[Stored data entries]

━━━━━━

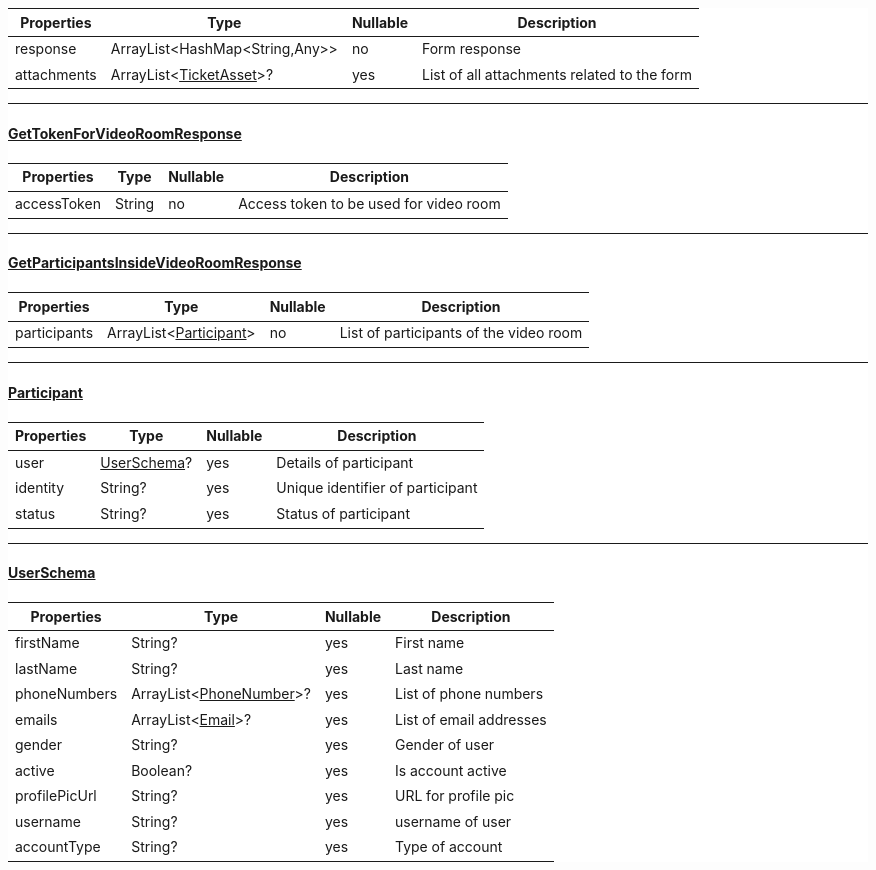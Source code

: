  | Properties | Type | Nullable | Description |
 | ---------- | ---- | -------- | ----------- |
 | response | ArrayList<HashMap<String,Any>> |  no  | Form response |
 | attachments | ArrayList<[TicketAsset](#TicketAsset)>? |  yes  | List of all attachments related to the form |

---


 
 
 #### [GetTokenForVideoRoomResponse](#GetTokenForVideoRoomResponse)

 | Properties | Type | Nullable | Description |
 | ---------- | ---- | -------- | ----------- |
 | accessToken | String |  no  | Access token to be used for video room |

---


 
 
 #### [GetParticipantsInsideVideoRoomResponse](#GetParticipantsInsideVideoRoomResponse)

 | Properties | Type | Nullable | Description |
 | ---------- | ---- | -------- | ----------- |
 | participants | ArrayList<[Participant](#Participant)> |  no  | List of participants of the video room |

---


 
 
 #### [Participant](#Participant)

 | Properties | Type | Nullable | Description |
 | ---------- | ---- | -------- | ----------- |
 | user | [UserSchema](#UserSchema)? |  yes  | Details of participant |
 | identity | String? |  yes  | Unique identifier of participant |
 | status | String? |  yes  | Status of participant |

---


 
 
 #### [UserSchema](#UserSchema)

 | Properties | Type | Nullable | Description |
 | ---------- | ---- | -------- | ----------- |
 | firstName | String? |  yes  | First name |
 | lastName | String? |  yes  | Last name |
 | phoneNumbers | ArrayList<[PhoneNumber](#PhoneNumber)>? |  yes  | List of phone numbers |
 | emails | ArrayList<[Email](#Email)>? |  yes  | List of email addresses |
 | gender | String? |  yes  | Gender of user |
 | active | Boolean? |  yes  | Is account active |
 | profilePicUrl | String? |  yes  | URL for profile pic |
 | username | String? |  yes  | username of user |
 | accountType | String? |  yes  | Type of account |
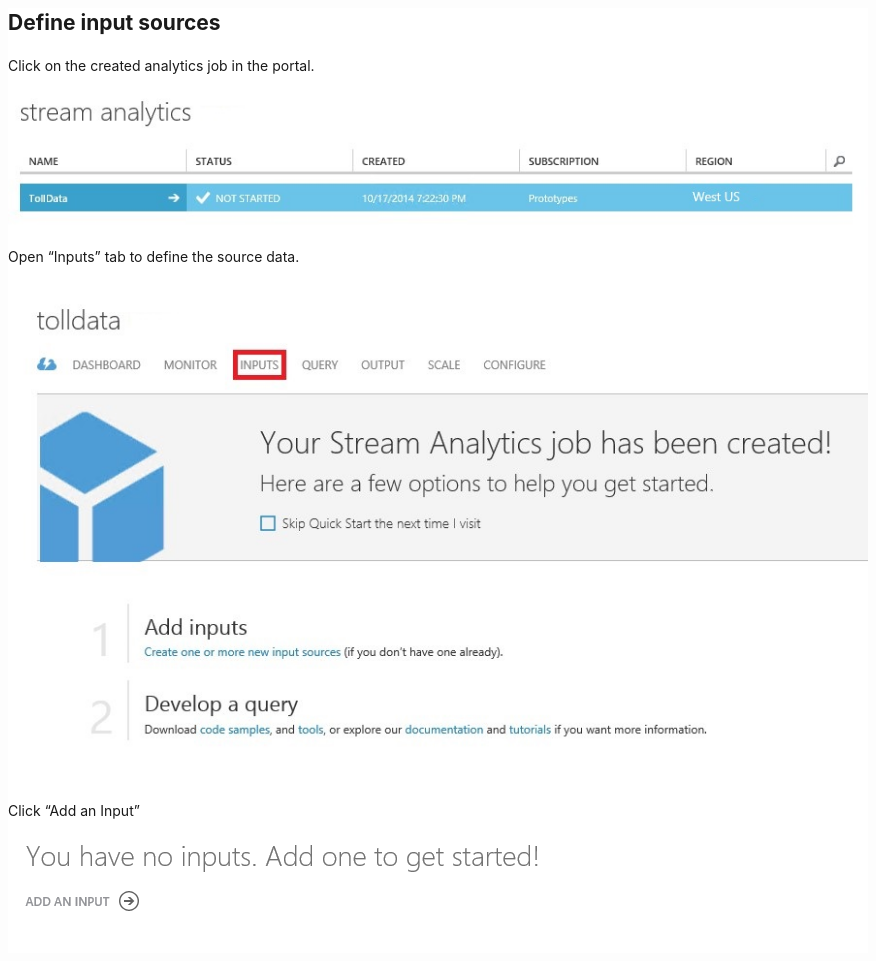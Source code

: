 ## Define input sources
Click on the created analytics job in the portal.

![](media/stream-analytics-build-an-iot-solution-using-stream-analytics/image23.jpg)

Open “Inputs” tab to define the source data.

![](media/stream-analytics-build-an-iot-solution-using-stream-analytics/image24.jpg)

Click “Add an Input”

![](media/stream-analytics-build-an-iot-solution-using-stream-analytics/image25.png)
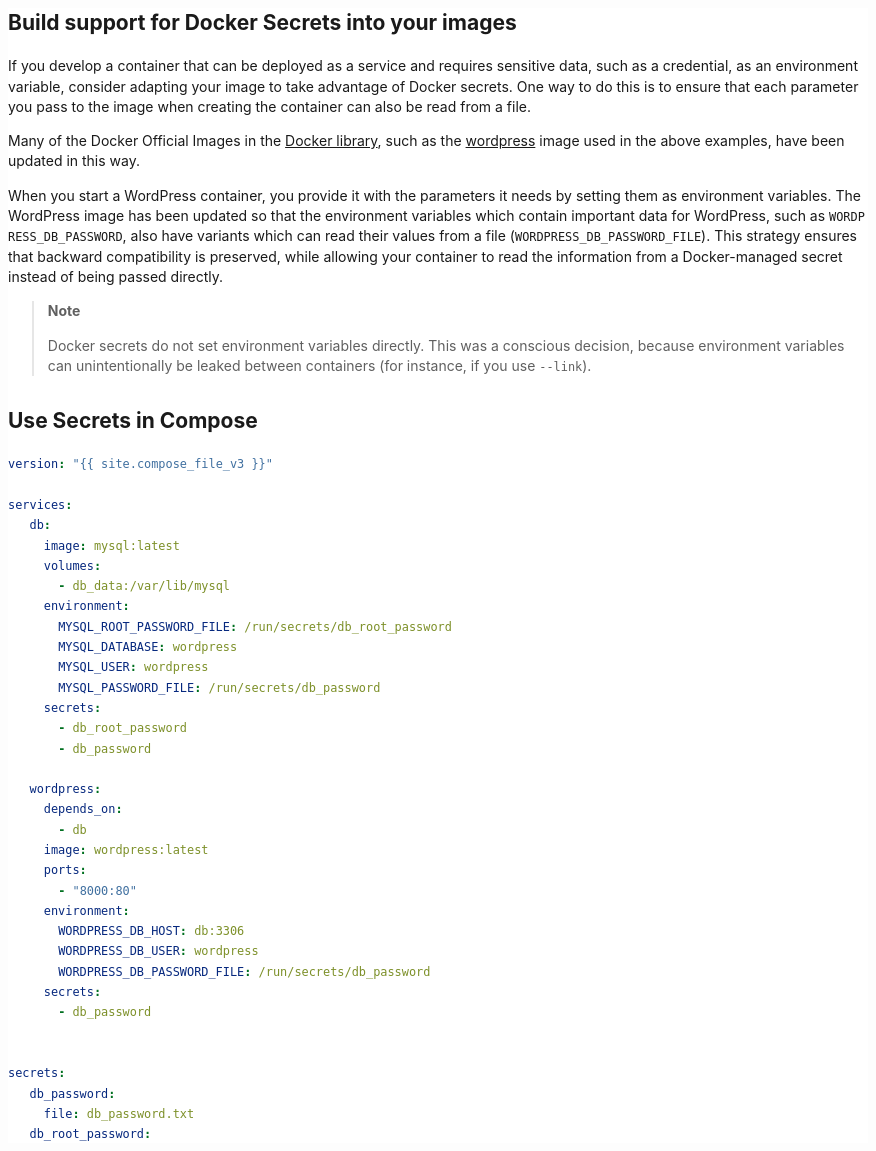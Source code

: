 ## Build support for Docker Secrets into your images

If you develop a container that can be deployed as a service and requires
sensitive data, such as a credential, as an environment variable, consider
adapting your image to take advantage of Docker secrets. One way to do this is
to ensure that each parameter you pass to the image when creating the container
can also be read from a file.

Many of the Docker Official Images in the
[Docker library](https://github.com/docker-library/), such as the
[wordpress](https://github.com/docker-library/wordpress/)
image used in the above examples, have been updated in this way.

When you start a WordPress container, you provide it with the parameters it
needs by setting them as environment variables. The WordPress image has been
updated so that the environment variables which contain important data for
WordPress, such as `WORDPRESS_DB_PASSWORD`, also have variants which can read
their values from a file (`WORDPRESS_DB_PASSWORD_FILE`). This strategy ensures
that backward compatibility is preserved, while allowing your container to read
the information from a Docker-managed secret instead of being passed directly.

> **Note**
>
> Docker secrets do not set environment variables directly. This was a
> conscious decision, because environment variables can unintentionally be leaked
> between containers (for instance, if you use `--link`).

## Use Secrets in Compose

```yaml
version: "{{ site.compose_file_v3 }}"

services:
   db:
     image: mysql:latest
     volumes:
       - db_data:/var/lib/mysql
     environment:
       MYSQL_ROOT_PASSWORD_FILE: /run/secrets/db_root_password
       MYSQL_DATABASE: wordpress
       MYSQL_USER: wordpress
       MYSQL_PASSWORD_FILE: /run/secrets/db_password
     secrets:
       - db_root_password
       - db_password

   wordpress:
     depends_on:
       - db
     image: wordpress:latest
     ports:
       - "8000:80"
     environment:
       WORDPRESS_DB_HOST: db:3306
       WORDPRESS_DB_USER: wordpress
       WORDPRESS_DB_PASSWORD_FILE: /run/secrets/db_password
     secrets:
       - db_password


secrets:
   db_password:
     file: db_password.txt
   db_root_password:
```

━━━━━━

## Instructions to follow
Would you please write out the entries in full, exactly as they read, but without pictures?

## Result below
Source code

:  | Properties | Type | Nullable | Description |
 | ---------- | ---- | -------- | ----------- |
 | response | ArrayList<HashMap<String,Any>> |  no  | Form response |
 | attachments | ArrayList<[TicketAsset](#TicketAsset)>? |  yes  | List of all attachments related to the form |

---


 
 
 #### [GetTokenForVideoRoomResponse](#GetTokenForVideoRoomResponse)

 | Properties | Type | Nullable | Description |
 | ---------- | ---- | -------- | ----------- |
 | accessToken | String |  no  | Access token to be used for video room |

---


 
 
 #### [GetParticipantsInsideVideoRoomResponse](#GetParticipantsInsideVideoRoomResponse)

 | Properties | Type | Nullable | Description |
 | ---------- | ---- | -------- | ----------- |
 | participants | ArrayList<[Participant](#Participant)> |  no  | List of participants of the video room |

---


 
 
 #### [Participant](#Participant)

 | Properties | Type | Nullable | Description |
 | ---------- | ---- | -------- | ----------- |
 | user | [UserSchema](#UserSchema)? |  yes  | Details of participant |
 | identity | String? |  yes  | Unique identifier of participant |
 | status | String? |  yes  | Status of participant |

---


 
 
 #### [UserSchema](#UserSchema)

 | Properties | Type | Nullable | Description |
 | ---------- | ---- | -------- | ----------- |
 | firstName | String? |  yes  | First name |
 | lastName | String? |  yes  | Last name |
 | phoneNumbers | ArrayList<[PhoneNumber](#PhoneNumber)>? |  yes  | List of phone numbers |
 | emails | ArrayList<[Email](#Email)>? |  yes  | List of email addresses |
 | gender | String? |  yes  | Gender of user |
 | active | Boolean? |  yes  | Is account active |
 | profilePicUrl | String? |  yes  | URL for profile pic |
 | username | String? |  yes  | username of user |
 | accountType | String? |  yes  | Type of account |
Source code

: ## Define input sources
Click on the created analytics job in the portal.

![](media/stream-analytics-build-an-iot-solution-using-stream-analytics/image23.jpg)

Open “Inputs” tab to define the source data.

![](media/stream-analytics-build-an-iot-solution-using-stream-analytics/image24.jpg)

Click “Add an Input”

![](media/stream-analytics-build-an-iot-solution-using-stream-analytics/image25.png)
Source code

: ## Build support for Docker Secrets into your images

If you develop a container that can be deployed as a service and requires
sensitive data, such as a credential, as an environment variable, consider
adapting your image to take advantage of Docker secrets. One way to do this is
to ensure that each parameter you pass to the image when creating the container
can also be read from a file.

Many of the Docker Official Images in the
[Docker library](https://github.com/docker-library/), such as the
[wordpress](https://github.com/docker-library/wordpress/)
image used in the above examples, have been updated in this way.

When you start a WordPress container, you provide it with the parameters it
needs by setting them as environment variables. The WordPress image has been
updated so that the environment variables which contain important data for
WordPress, such as `WORDPRESS_DB_PASSWORD`, also have variants which can read
their values from a file (`WORDPRESS_DB_PASSWORD_FILE`). This strategy ensures
that backward compatibility is preserved, while allowing your container to read
the information from a Docker-managed secret instead of being passed directly.

> **Note**
>
> Docker secrets do not set environment variables directly. This was a
> conscious decision, because environment variables can unintentionally be leaked
> between containers (for instance, if you use `--link`).

## Use Secrets in Compose

```yaml
version: "{{ site.compose_file_v3 }}"

services:
   db:
     image: mysql:latest
     volumes:
       - db_data:/var/lib/mysql
     environment:
       MYSQL_ROOT_PASSWORD_FILE: /run/secrets/db_root_password
       MYSQL_DATABASE: wordpress
       MYSQL_USER: wordpress
       MYSQL_PASSWORD_FILE: /run/secrets/db_password
     secrets:
       - db_root_password
       - db_password

   wordpress:
     depends_on:
       - db
     image: wordpress:latest
     ports:
       - "8000:80"
     environment:
       WORDPRESS_DB_HOST: db:3306
       WORDPRESS_DB_USER: wordpress
       WORDPRESS_DB_PASSWORD_FILE: /run/secrets/db_password
     secrets:
       - db_password


secrets:
   db_password:
     file: db_password.txt
   db_root_password:
```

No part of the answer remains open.